- **What you should do**
From the line holding "index in the source." to the final line of the entries, set down each line exactly, including both, and nothing more.

- **Given data**
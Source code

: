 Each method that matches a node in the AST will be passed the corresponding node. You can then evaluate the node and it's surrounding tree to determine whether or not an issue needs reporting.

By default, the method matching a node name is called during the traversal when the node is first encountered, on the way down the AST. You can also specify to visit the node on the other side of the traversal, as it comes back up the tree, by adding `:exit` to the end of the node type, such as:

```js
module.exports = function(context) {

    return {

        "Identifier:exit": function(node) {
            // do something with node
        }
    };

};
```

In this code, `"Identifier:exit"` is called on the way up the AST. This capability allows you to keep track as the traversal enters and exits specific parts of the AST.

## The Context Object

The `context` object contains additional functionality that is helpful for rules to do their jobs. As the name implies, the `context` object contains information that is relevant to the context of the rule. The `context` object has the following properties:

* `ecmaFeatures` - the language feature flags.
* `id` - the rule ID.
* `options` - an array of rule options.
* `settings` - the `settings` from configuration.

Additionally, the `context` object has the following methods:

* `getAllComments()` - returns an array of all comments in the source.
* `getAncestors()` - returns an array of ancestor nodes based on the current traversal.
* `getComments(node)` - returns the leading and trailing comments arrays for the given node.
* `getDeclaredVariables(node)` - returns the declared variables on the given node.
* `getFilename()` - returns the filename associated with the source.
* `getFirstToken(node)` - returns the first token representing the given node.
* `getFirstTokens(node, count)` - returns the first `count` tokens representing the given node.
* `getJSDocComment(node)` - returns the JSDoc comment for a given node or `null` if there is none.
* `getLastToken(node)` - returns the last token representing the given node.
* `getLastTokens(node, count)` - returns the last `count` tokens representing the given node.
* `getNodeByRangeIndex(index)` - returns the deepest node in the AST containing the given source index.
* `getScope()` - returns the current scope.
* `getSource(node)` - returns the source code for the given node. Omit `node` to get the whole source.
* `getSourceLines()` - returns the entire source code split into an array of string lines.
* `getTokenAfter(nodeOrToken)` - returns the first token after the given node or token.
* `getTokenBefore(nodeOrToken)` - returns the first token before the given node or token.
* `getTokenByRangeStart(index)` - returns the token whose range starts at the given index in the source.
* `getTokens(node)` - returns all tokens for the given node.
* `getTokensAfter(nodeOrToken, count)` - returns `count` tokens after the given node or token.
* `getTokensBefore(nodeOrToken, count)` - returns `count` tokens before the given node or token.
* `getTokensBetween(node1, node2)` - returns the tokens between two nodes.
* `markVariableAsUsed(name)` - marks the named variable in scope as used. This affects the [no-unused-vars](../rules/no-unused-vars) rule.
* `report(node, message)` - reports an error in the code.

- **Result below**
* `getTokenByRangeStart(index)` - returns the token whose range starts at the given index in the source.
* `getTokens(node)` - returns all tokens for the given node.
* `getTokensAfter(nodeOrToken, count)` - returns `count` tokens after the given node or token.
* `getTokensBefore(nodeOrToken, count)` - returns `count` tokens before the given node or token.
* `getTokensBetween(node1, node2)` - returns the tokens between two nodes.
* `markVariableAsUsed(name)` - marks the named variable in scope as used. This affects the [no-unused-vars](../rules/no-unused-vars) rule.
* `report(node, message)` - reports an error in the code.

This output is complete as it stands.